Turkish Character Problem in Schema

Hi,

 

I am newbie to Talend, so if my question seems too obvious please accept my apologies beforehand. I have just installed Talend Open Studio and tried to create metadata for a delimited file. After a few attempts I realized that, if the file contains Turkish Characters in the column headings Open Studio fails to create the schema and gives 'At least one item must exist in Schema' Error. This happens when I select correct encoding method which as ISO-8859-9, with this setting Open Studio shows Turkish characters in the headings and in the data correctly. If I select UTF-8 as the encoding method, then characters not shown correctly but Schema can be created with wherever a Turkish character exists replaced by a "_". If I try to edit them and use Turkish characters in the column then I get an error saying the column name is not valid.When I check file's original format it seems to be ANSI - DOS/Windows.

 

I would appreciate any input or suggestions here.
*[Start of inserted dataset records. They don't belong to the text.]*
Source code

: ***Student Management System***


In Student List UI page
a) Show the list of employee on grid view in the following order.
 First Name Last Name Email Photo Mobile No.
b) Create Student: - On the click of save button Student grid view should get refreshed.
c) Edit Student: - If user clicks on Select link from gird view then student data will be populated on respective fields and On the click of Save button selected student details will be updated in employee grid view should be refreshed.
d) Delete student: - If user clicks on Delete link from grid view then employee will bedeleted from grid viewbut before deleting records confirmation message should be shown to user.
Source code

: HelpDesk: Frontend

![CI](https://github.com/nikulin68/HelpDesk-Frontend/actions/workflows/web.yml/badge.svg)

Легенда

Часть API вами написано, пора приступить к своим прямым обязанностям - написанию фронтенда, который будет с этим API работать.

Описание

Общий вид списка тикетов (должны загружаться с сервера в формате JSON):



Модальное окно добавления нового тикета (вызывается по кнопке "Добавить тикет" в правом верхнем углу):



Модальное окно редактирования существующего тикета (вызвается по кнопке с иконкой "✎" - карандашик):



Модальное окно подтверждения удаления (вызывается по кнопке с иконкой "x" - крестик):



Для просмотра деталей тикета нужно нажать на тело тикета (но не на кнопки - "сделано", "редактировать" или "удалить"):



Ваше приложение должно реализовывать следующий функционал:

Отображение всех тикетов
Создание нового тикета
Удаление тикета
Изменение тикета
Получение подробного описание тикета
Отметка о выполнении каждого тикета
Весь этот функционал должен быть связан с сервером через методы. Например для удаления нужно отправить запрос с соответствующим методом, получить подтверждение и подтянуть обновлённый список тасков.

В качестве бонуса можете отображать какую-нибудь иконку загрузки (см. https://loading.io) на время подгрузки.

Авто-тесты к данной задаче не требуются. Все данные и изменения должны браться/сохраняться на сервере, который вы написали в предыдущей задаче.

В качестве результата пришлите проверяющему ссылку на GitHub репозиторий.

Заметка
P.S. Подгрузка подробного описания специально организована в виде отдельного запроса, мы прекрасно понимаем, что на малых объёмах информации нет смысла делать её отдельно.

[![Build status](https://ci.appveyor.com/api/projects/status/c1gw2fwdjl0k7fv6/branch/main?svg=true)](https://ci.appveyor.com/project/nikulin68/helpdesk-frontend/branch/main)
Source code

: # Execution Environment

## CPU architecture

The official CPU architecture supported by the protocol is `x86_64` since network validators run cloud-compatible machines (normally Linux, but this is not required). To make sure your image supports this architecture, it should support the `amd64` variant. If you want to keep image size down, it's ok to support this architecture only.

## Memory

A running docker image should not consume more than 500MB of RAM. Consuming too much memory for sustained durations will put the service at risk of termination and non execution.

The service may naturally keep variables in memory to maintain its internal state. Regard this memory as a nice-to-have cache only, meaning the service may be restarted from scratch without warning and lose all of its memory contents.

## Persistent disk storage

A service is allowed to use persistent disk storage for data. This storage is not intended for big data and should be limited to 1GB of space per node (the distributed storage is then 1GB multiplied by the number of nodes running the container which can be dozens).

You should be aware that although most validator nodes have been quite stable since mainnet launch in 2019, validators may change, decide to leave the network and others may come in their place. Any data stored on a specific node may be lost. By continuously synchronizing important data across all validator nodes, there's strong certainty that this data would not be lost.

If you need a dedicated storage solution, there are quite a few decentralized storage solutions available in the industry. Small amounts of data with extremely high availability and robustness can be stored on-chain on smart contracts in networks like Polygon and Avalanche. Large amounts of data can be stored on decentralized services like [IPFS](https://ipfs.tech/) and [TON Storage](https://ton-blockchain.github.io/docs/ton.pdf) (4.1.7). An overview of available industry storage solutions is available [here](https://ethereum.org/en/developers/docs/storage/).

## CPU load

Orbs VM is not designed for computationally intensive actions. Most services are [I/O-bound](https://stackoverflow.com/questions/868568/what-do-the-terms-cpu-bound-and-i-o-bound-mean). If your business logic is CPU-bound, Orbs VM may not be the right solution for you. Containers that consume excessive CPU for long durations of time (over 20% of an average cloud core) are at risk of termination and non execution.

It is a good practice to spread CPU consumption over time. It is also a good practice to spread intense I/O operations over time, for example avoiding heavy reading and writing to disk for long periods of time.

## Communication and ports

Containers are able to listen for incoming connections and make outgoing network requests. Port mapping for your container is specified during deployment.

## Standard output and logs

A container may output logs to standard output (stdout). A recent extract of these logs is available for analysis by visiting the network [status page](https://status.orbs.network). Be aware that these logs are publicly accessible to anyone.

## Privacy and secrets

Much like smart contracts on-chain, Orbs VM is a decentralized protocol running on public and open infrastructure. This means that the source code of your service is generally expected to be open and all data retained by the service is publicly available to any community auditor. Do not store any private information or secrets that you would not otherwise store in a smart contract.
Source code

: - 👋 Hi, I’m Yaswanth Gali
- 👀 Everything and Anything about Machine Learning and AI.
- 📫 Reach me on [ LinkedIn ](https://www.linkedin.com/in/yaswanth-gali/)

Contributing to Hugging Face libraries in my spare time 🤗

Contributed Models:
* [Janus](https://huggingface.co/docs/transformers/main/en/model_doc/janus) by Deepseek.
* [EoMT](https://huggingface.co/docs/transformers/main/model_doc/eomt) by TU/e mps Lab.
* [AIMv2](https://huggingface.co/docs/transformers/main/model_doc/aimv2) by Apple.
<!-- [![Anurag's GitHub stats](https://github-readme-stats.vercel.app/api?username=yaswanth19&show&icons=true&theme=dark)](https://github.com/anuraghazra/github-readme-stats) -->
This is quite important for our local implementations.

 

Best Regards

3 REPLIES
Twelve Stars TRF
Twelve Stars

Re: Turkish Character Problem in Schema

Hi,
Field names in schema must be compliant with Java namming rules. So, if you use header file to automatically build the schema, you need to change field names which generate the error you get.

TRF
Four Stars

Re: Turkish Character Problem in Schema

Hi,

 

Thanks a lot for the answer. Actually, this will work for a file, but it is not very practical for a real project since we cannot control column names in the source systems or files. Is there any way to alter this? I tried to change Java default locale but not successful so far. It would be perfect if I can change Talend runtime parameters so that it would accept Turkish characters in the field names.

Twelve Stars TRF
Twelve Stars

Re: Turkish Character Problem in Schema

If you have a lot of files for which you need to create the schema, you can create a job to replace any special character from the header by the corresponding standard utf-8 character.

TRF